By Sebastian Cole · 2025-03-26 · 8 min read
The Swimming Holes of Southern France

Southern France in summer is a conspiracy of heat, light, and water — and the finest swimming is not on the Riviera's crowded beaches but in the rivers, gorges, and natural pools of the interior, where limestone has carved basins of crystalline water fed by cold mountain springs. These swimming holes, known locally as baignades sauvages, are the secret currency of French summer life, traded among friends and guarded from guidebooks.

The Gorges du Verdon in Provence is the most dramatic — a twenty-five-kilometer canyon with turquoise water five hundred meters below the cliff rim. The Lac de Sainte-Croix at the gorge's western end provides the most accessible swimming, with water so blue it looks artificially colored. Rent a kayak or pedal boat to reach quieter coves upstream. The water is cold — fed by snowmelt from the Alps — but the air temperature in July and August makes the contrast exhilarating.

The Hérault River in Languedoc offers a gentler experience. The natural pools at the Pont du Diable near Saint-Guilhem-le-Désert — a medieval village clinging to a gorge in the Hérault valley — are shallow, sun-warmed, and surrounded by flat rocks ideal for sunbathing. Upstream, the Gorges de l'Hérault narrow into deeper, more secluded swimming holes accessible only on foot. Bring a picnic, a towel, and water shoes for the rocky riverbed.

The Ardèche, one of France's last truly wild rivers, winds through a canyon of limestone cliffs and natural stone arches. The Pont d'Arc, a massive natural bridge where the river passes through a sixty-meter-wide rock arch, is the region's landmark. Swimming beneath it is a rite of southern French summer. The thirty-kilometer canoe descent from Vallon-Pont-d'Arc to Saint-Martin-d'Ardèche passes dozens of swimming spots inaccessible by road.

The Cèze River in the Gard department is less famous and therefore less crowded. The Cascade de Sautadet near La Roque-sur-Cèze — a series of waterfalls and sculpted rock pools — is spectacularly beautiful but dangerous in high water; swim only in marked areas and heed local warnings. Downstream, the river broadens into safe, shallow pools bordered by garrigue scrubland fragrant with wild thyme and rosemary. Swimming hole locations across southern France are mapped by the community at https://www.wildswimming.co.uk with safety information and seasonal access notes.

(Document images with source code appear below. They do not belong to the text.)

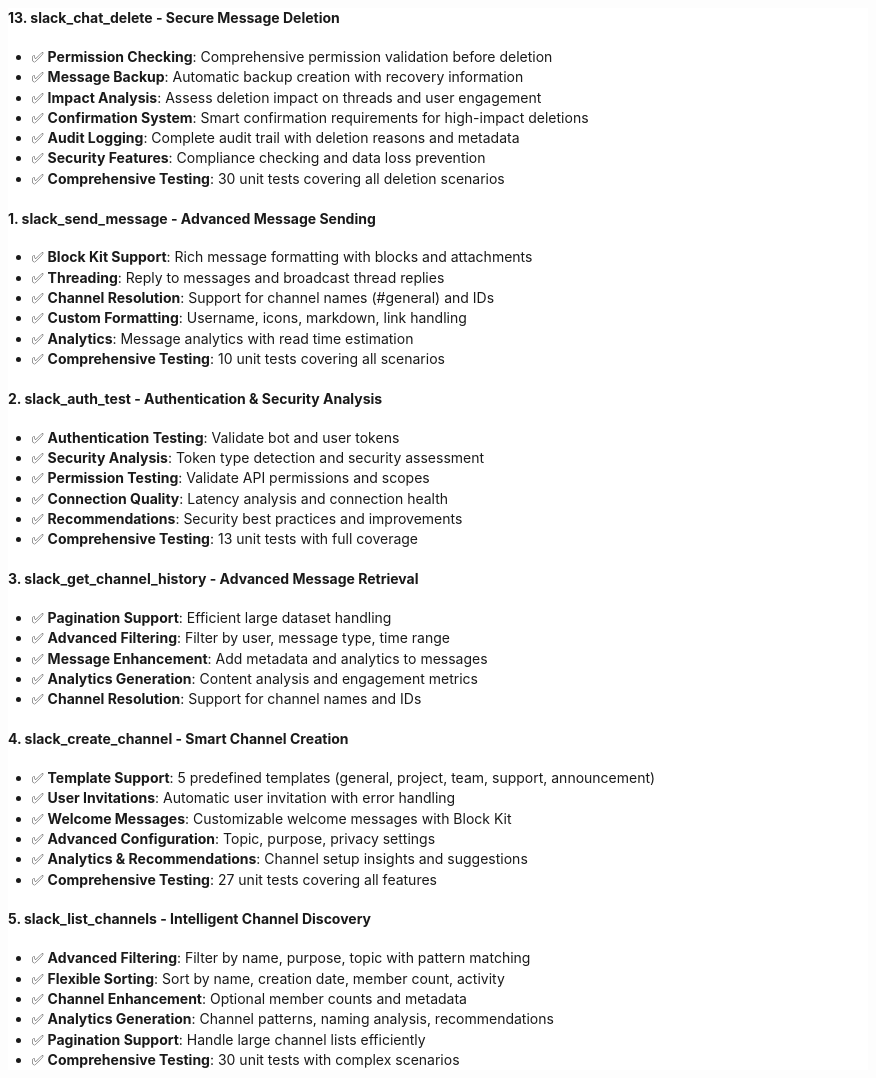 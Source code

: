 #### **13. slack_chat_delete** - Secure Message Deletion
- ✅ **Permission Checking**: Comprehensive permission validation before deletion
- ✅ **Message Backup**: Automatic backup creation with recovery information
- ✅ **Impact Analysis**: Assess deletion impact on threads and user engagement
- ✅ **Confirmation System**: Smart confirmation requirements for high-impact deletions
- ✅ **Audit Logging**: Complete audit trail with deletion reasons and metadata
- ✅ **Security Features**: Compliance checking and data loss prevention
- ✅ **Comprehensive Testing**: 30 unit tests covering all deletion scenarios

#### **1. slack_send_message** - Advanced Message Sending
- ✅ **Block Kit Support**: Rich message formatting with blocks and attachments
- ✅ **Threading**: Reply to messages and broadcast thread replies
- ✅ **Channel Resolution**: Support for channel names (#general) and IDs
- ✅ **Custom Formatting**: Username, icons, markdown, link handling
- ✅ **Analytics**: Message analytics with read time estimation
- ✅ **Comprehensive Testing**: 10 unit tests covering all scenarios

#### **2. slack_auth_test** - Authentication & Security Analysis
- ✅ **Authentication Testing**: Validate bot and user tokens
- ✅ **Security Analysis**: Token type detection and security assessment
- ✅ **Permission Testing**: Validate API permissions and scopes
- ✅ **Connection Quality**: Latency analysis and connection health
- ✅ **Recommendations**: Security best practices and improvements
- ✅ **Comprehensive Testing**: 13 unit tests with full coverage

#### **3. slack_get_channel_history** - Advanced Message Retrieval
- ✅ **Pagination Support**: Efficient large dataset handling
- ✅ **Advanced Filtering**: Filter by user, message type, time range
- ✅ **Message Enhancement**: Add metadata and analytics to messages
- ✅ **Analytics Generation**: Content analysis and engagement metrics
- ✅ **Channel Resolution**: Support for channel names and IDs

#### **4. slack_create_channel** - Smart Channel Creation
- ✅ **Template Support**: 5 predefined templates (general, project, team, support, announcement)
- ✅ **User Invitations**: Automatic user invitation with error handling
- ✅ **Welcome Messages**: Customizable welcome messages with Block Kit
- ✅ **Advanced Configuration**: Topic, purpose, privacy settings
- ✅ **Analytics & Recommendations**: Channel setup insights and suggestions
- ✅ **Comprehensive Testing**: 27 unit tests covering all features

#### **5. slack_list_channels** - Intelligent Channel Discovery
- ✅ **Advanced Filtering**: Filter by name, purpose, topic with pattern matching
- ✅ **Flexible Sorting**: Sort by name, creation date, member count, activity
- ✅ **Channel Enhancement**: Optional member counts and metadata
- ✅ **Analytics Generation**: Channel patterns, naming analysis, recommendations
- ✅ **Pagination Support**: Handle large channel lists efficiently
- ✅ **Comprehensive Testing**: 30 unit tests with complex scenarios
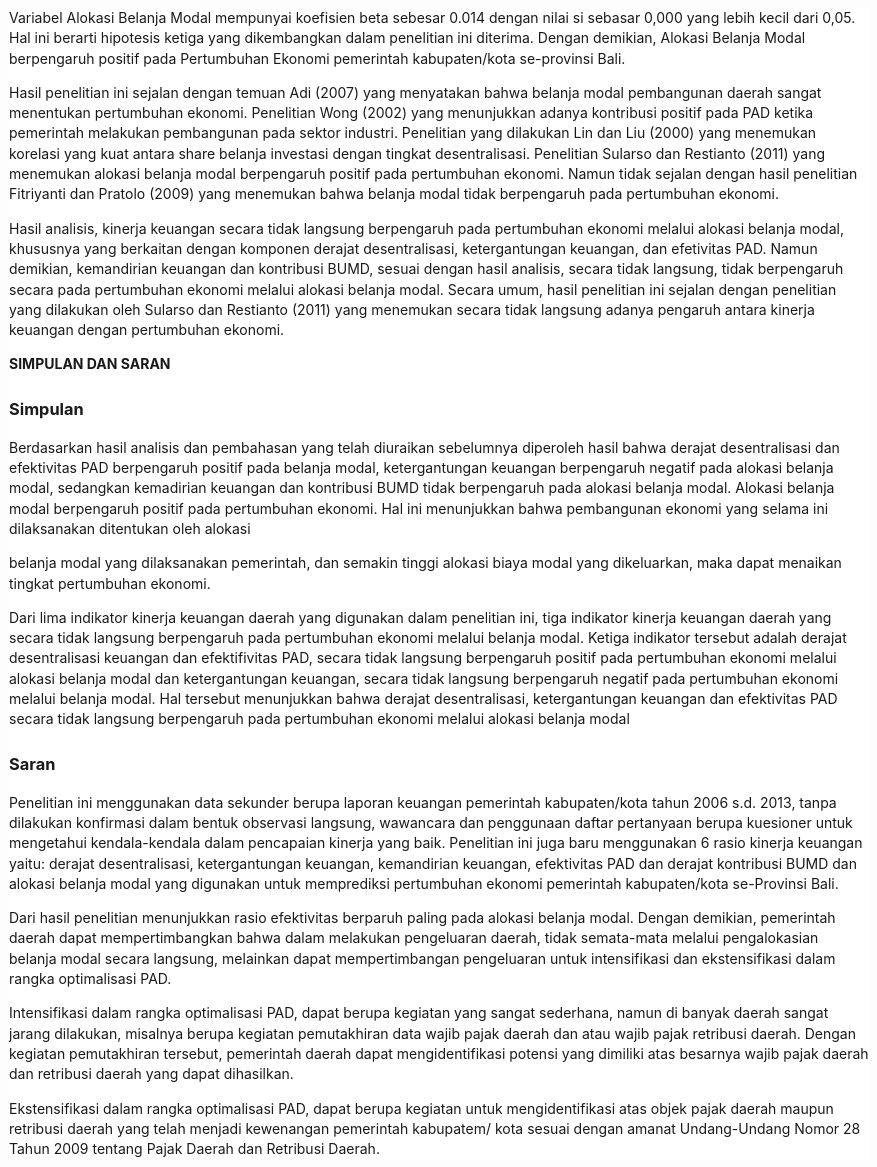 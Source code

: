 <p><span class="font6">Variabel Alokasi Belanja Modal mempunyai koefisien beta sebesar 0.014 dengan nilai si sebasar 0,000 yang lebih kecil dari 0,05. Hal ini berarti hipotesis ketiga yang dikembangkan dalam penelitian ini diterima. Dengan demikian, Alokasi Belanja Modal berpengaruh positif pada Pertumbuhan Ekonomi pemerintah kabupaten/kota se-provinsi Bali.</span></p>
<p><span class="font6">Hasil penelitian ini sejalan dengan temuan Adi (2007) yang menyatakan bahwa belanja modal pembangunan daerah sangat menentukan pertumbuhan ekonomi. Penelitian Wong (2002) yang menunjukkan adanya kontribusi positif pada PAD ketika pemerintah melakukan pembangunan pada sektor industri. Penelitian yang dilakukan Lin dan Liu (2000) yang menemukan korelasi yang kuat antara share belanja investasi dengan tingkat desentralisasi. Penelitian Sularso dan Restianto (2011) yang menemukan alokasi belanja modal berpengaruh positif pada pertumbuhan ekonomi. Namun tidak sejalan dengan hasil penelitian Fitriyanti dan Pratolo (2009) yang menemukan bahwa belanja modal tidak berpengaruh pada pertumbuhan ekonomi.</span></p>
<p><span class="font6">Hasil analisis, kinerja keuangan secara tidak langsung berpengaruh pada pertumbuhan ekonomi melalui alokasi belanja modal, khususnya yang berkaitan dengan komponen derajat desentralisasi, ketergantungan keuangan, dan efetivitas PAD. Namun demikian, kemandirian keuangan dan kontribusi BUMD, sesuai dengan hasil analisis, secara tidak langsung, tidak berpengaruh secara pada pertumbuhan ekonomi melalui alokasi belanja modal. Secara umum, hasil penelitian ini sejalan dengan penelitian yang dilakukan oleh Sularso dan Restianto (2011) yang menemukan secara tidak langsung adanya pengaruh antara kinerja keuangan dengan pertumbuhan ekonomi.</span></p>
<p><span class="font6" style="font-weight:bold;">SIMPULAN DAN SARAN</span></p>
<h3><a name="bookmark29"></a><span class="font6" style="font-weight:bold;"><a name="bookmark30"></a>Simpulan</span></h3>
<p><span class="font6">Berdasarkan hasil analisis dan pembahasan yang telah diuraikan sebelumnya diperoleh hasil bahwa derajat desentralisasi dan efektivitas PAD berpengaruh positif pada belanja modal, ketergantungan keuangan berpengaruh negatif pada alokasi belanja modal, sedangkan kemadirian keuangan dan kontribusi BUMD tidak berpengaruh pada alokasi belanja modal. Alokasi belanja modal berpengaruh positif pada pertumbuhan ekonomi. Hal ini menunjukkan bahwa pembangunan ekonomi yang selama ini dilaksanakan ditentukan oleh alokasi</span></p>
<p><span class="font6">belanja modal yang dilaksanakan pemerintah, dan semakin tinggi alokasi biaya modal yang dikeluarkan, maka dapat menaikan tingkat pertumbuhan ekonomi.</span></p>
<p><span class="font6">Dari lima indikator kinerja keuangan daerah yang digunakan dalam penelitian ini, tiga indikator kinerja keuangan daerah yang secara tidak langsung berpengaruh pada pertumbuhan ekonomi melalui belanja modal. Ketiga indikator tersebut adalah derajat desentralisasi keuangan dan efektifivitas PAD, secara tidak langsung berpengaruh positif pada pertumbuhan ekonomi melalui alokasi belanja modal dan ketergantungan keuangan, secara tidak langsung berpengaruh negatif pada pertumbuhan ekonomi melalui belanja modal. Hal tersebut menunjukkan bahwa derajat desentralisasi, ketergantungan keuangan dan efektivitas PAD secara tidak langsung berpengaruh pada pertumbuhan ekonomi melalui alokasi belanja modal</span></p>
<h3><a name="bookmark31"></a><span class="font6" style="font-weight:bold;"><a name="bookmark32"></a>Saran</span></h3>
<p><span class="font6">Penelitian ini menggunakan data sekunder berupa laporan keuangan pemerintah kabupaten/kota tahun 2006 s.d. 2013, tanpa dilakukan konfirmasi dalam bentuk observasi langsung, wawancara dan penggunaan daftar pertanyaan berupa kuesioner untuk mengetahui kendala-kendala dalam pencapaian kinerja yang baik. Penelitian ini juga baru menggunakan 6 rasio kinerja keuangan yaitu: derajat desentralisasi, ketergantungan keuangan, kemandirian keuangan, efektivitas PAD dan derajat kontribusi BUMD dan alokasi belanja modal yang digunakan untuk memprediksi pertumbuhan ekonomi pemerintah kabupaten/kota se-Provinsi Bali.</span></p>
<p><span class="font6">Dari hasil penelitian menunjukkan rasio efektivitas berparuh paling pada alokasi belanja modal. Dengan demikian, pemerintah daerah dapat mempertimbangkan bahwa dalam melakukan pengeluaran daerah, tidak semata-mata melalui pengalokasian belanja modal secara langsung, melainkan dapat mempertimbangan pengeluaran untuk intensifikasi dan ekstensifikasi dalam rangka optimalisasi PAD.</span></p>
<p><span class="font6">Intensifikasi dalam rangka optimalisasi PAD, dapat berupa kegiatan yang sangat sederhana, namun di banyak daerah sangat jarang dilakukan, misalnya berupa kegiatan pemutakhiran data wajib pajak daerah dan atau wajib pajak retribusi daerah. Dengan kegiatan pemutakhiran tersebut, pemerintah daerah dapat mengidentifikasi potensi yang dimiliki atas besarnya wajib pajak daerah dan retribusi daerah yang dapat dihasilkan.</span></p>
<p><span class="font6">Ekstensifikasi dalam rangka optimalisasi PAD, dapat berupa kegiatan untuk mengidentifikasi atas objek pajak daerah maupun retribusi daerah yang telah menjadi kewenangan pemerintah kabupatem/ kota sesuai dengan amanat Undang-Undang Nomor 28 Tahun 2009 tentang Pajak Daerah dan Retribusi Daerah.</span></p> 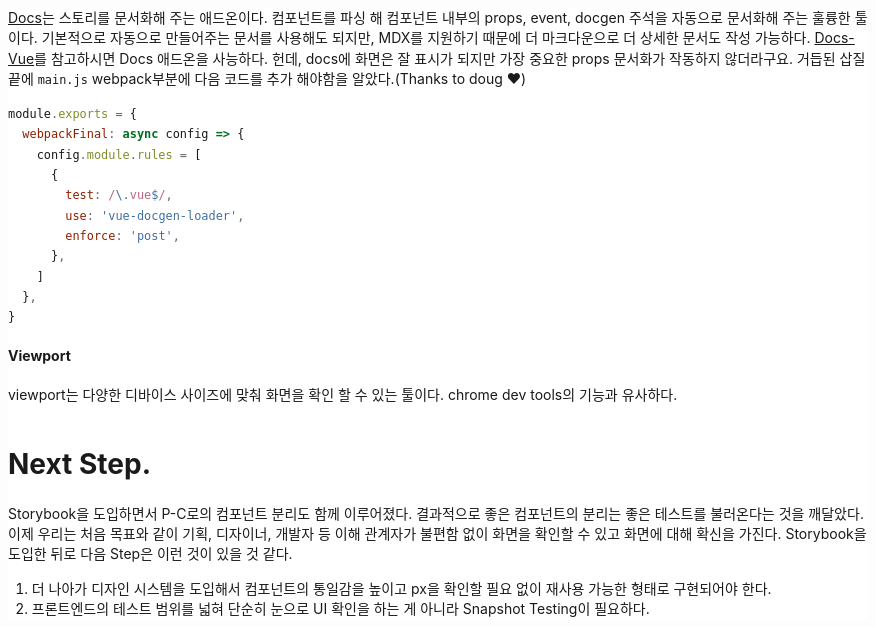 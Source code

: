 [Docs](https://github.com/storybookjs/storybook/tree/master/addons/docs)는 스토리를 문서화해 주는 애드온이다. 컴포넌트를 파싱 해 컴포넌트 내부의 props, event, docgen 주석을 자동으로 문서화해 주는 훌륭한 툴이다. 기본적으로 자동으로 만들어주는 문서를 사용해도 되지만, MDX를 지원하기 때문에 더 마크다운으로 더 상세한 문서도 작성 가능하다.
[Docs-Vue](https://github.com/storybookjs/storybook/tree/next/addons/docs/vue)를 참고하시면 Docs 애드온을 사능하다. 헌데, docs에 화면은 잘 표시가 되지만 가장 중요한 props 문서화가 작동하지 않더라구요. 거듭된 삽질 끝에 `main.js` webpack부분에 다음 코드를 추가 해야함을 알았다.(Thanks to doug ❤️)

```js
module.exports = {
  webpackFinal: async config => {
    config.module.rules = [
      {
        test: /\.vue$/,
        use: 'vue-docgen-loader',
        enforce: 'post',
      },
    ]
  },
}
```

#### Viewport

viewport는 다양한 디바이스 사이즈에 맞춰 화면을 확인 할 수 있는 툴이다.
chrome dev tools의 기능과 유사하다.

# Next Step.

Storybook을 도입하면서 P-C로의 컴포넌트 분리도 함께 이루어졌다. 결과적으로 좋은 컴포넌트의 분리는 좋은 테스트를 불러온다는 것을 깨달았다. 이제 우리는 처음 목표와 같이 기획, 디자이너, 개발자 등 이해 관계자가 불편함 없이 화면을 확인할 수 있고 화면에 대해 확신을 가진다.
Storybook을 도입한 뒤로 다음 Step은 이런 것이 있을 것 같다.

1. 더 나아가 디자인 시스템을 도입해서 컴포넌트의 통일감을 높이고 px을 확인할 필요 없이 재사용 가능한 형태로 구현되어야 한다.
2. 프론트엔드의 테스트 범위를 넓혀 단순히 눈으로 UI 확인을 하는 게 아니라 Snapshot Testing이 필요하다.
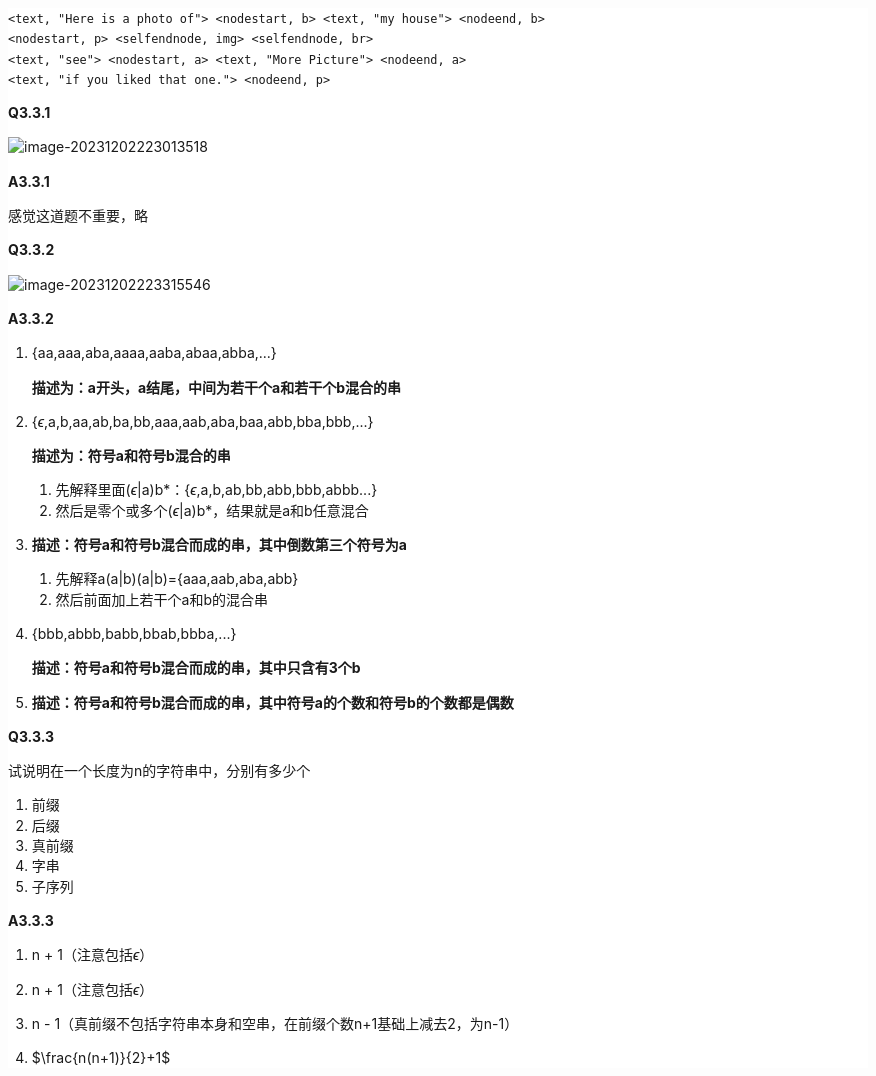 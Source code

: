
 ```
<text, "Here is a photo of"> <nodestart, b> <text, "my house"> <nodeend, b>
<nodestart, p> <selfendnode, img> <selfendnode, br>
<text, "see"> <nodestart, a> <text, "More Picture"> <nodeend, a>
<text, "if you liked that one."> <nodeend, p>
```

**Q3.3.1**

![image-20231202223013518](编译原理.assets/image-20231202223013518.png)

**A3.3.1**

感觉这道题不重要，略

**Q3.3.2**

![image-20231202223315546](编译原理.assets/image-20231202223315546.png)

**A3.3.2**

1. {aa,aaa,aba,aaaa,aaba,abaa,abba,...}

   **描述为：a开头，a结尾，中间为若干个a和若干个b混合的串**

2. {$\epsilon$,a,b,aa,ab,ba,bb,aaa,aab,aba,baa,abb,bba,bbb,...}

   **描述为：符号a和符号b混合的串**

   1. 先解释里面($\epsilon$|a)b*：{$\epsilon$,a,b,ab,bb,abb,bbb,abbb...}
   2. 然后是零个或多个($\epsilon$|a)b*，结果就是a和b任意混合

3. **描述：符号a和符号b混合而成的串，其中倒数第三个符号为a**

   1. 先解释a(a|b)(a|b)={aaa,aab,aba,abb}
   2. 然后前面加上若干个a和b的混合串

4. {bbb,abbb,babb,bbab,bbba,...}

   **描述：符号a和符号b混合而成的串，其中只含有3个b**

5. **描述：符号a和符号b混合而成的串，其中符号a的个数和符号b的个数都是偶数**

**Q3.3.3**

试说明在一个长度为n的字符串中，分别有多少个

1. 前缀
2. 后缀
3. 真前缀
4. 字串
5. 子序列

**A3.3.3**

1. n + 1（注意包括$\epsilon$）

2. n + 1（注意包括$\epsilon$）

3. n - 1（真前缀不包括字符串本身和空串，在前缀个数n+1基础上减去2，为n-1）

4. $\frac{n(n+1)}{2}+1$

The etiquette of wild swimming in France is simple: leave nothing behind, do not use soap or sunscreen in the water (bring mineral-based sunscreen and apply away from the water's edge), respect private land boundaries, and keep noise to a level the river itself would approve of. These are shared spaces, and their continued accessibility depends on visitors treating them as guests rather than consumers.

Pack a cool bag with rosé, saucisson, a baguette, and stone fruit from the nearest market. Find a flat rock in the sun. Swim until the heat rebuilds, then swim again. This is what southern France does with its summers, and there is no more civilized response to a forty-degree afternoon than a cold river and a glass of chilled pink wine.